======== DATA FOR THE TASK ========

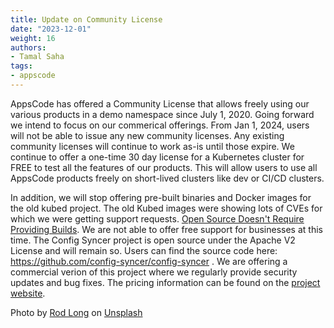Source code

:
 ```yaml
---
title: Update on Community License
date: "2023-12-01"
weight: 16
authors:
- Tamal Saha
tags:
- appscode
---
```


AppsCode has offered a Community License that allows freely using our various products in a demo namespace since July 1, 2020. Going forward we intend to focus on our commerical offerings. From Jan 1, 2024, users will not be able to issue any new community licenses. Any existing community licenses will continue to work as-is until those expire. We continue to offer a one-time 30 day license for a Kubernetes cluster for FREE to test all the features of our products. This will allow users to use all AppsCode products freely on short-lived clusters like dev or CI/CD clusters.

In addition, we will stop offering pre-built binaries and Docker images for the old kubed project. The old Kubed images were showing lots of CVEs for which we were getting support requests. [Open Source Doesn't Require Providing Builds](https://codeengineered.com/blog/2024/open-source-not-builds/). We are not able to offer free support for businesses at this time. The Config Syncer project is open source under the Apache V2 License and will remain so. Users can find the source code here: https://github.com/config-syncer/config-syncer . We are offering a commercial verion of this project where we regularly provide security updates and bug fixes. The pricing information can be found on the [project website](https://config-syncer.com/pricing/).

Photo by <a href="https://unsplash.com/@rodlong?utm_content=creditCopyText&utm_medium=referral&utm_source=unsplash">Rod Long</a> on <a href="https://unsplash.com/photos/3-brown-hand-with-white-background-89bQBucvJdw?utm_content=creditCopyText&utm_medium=referral&utm_source=unsplash">Unsplash</a>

========

- _THE PROBLEM_
Copy only the part of the records that runs from the first line to the line with "AppsCode has offered", ends included, leaving pictures out.

- _SOLVED PROBLEM_
Source code

:
 ```yaml
---
title: Update on Community License
date: "2023-12-01"
weight: 16
authors:
- Tamal Saha
tags:
- appscode
---
```


AppsCode has offered a Community License that allows freely using our various products in a demo namespace since July 1, 2020. Going forward we intend to focus on our commerical offerings. From Jan 1, 2024, users will not be able to issue any new community licenses. Any existing community licenses will continue to work as-is until those expire. We continue to offer a one-time 30 day license for a Kubernetes cluster for FREE to test all the features of our products. This will allow users to use all AppsCode products freely on short-lived clusters like dev or CI/CD clusters.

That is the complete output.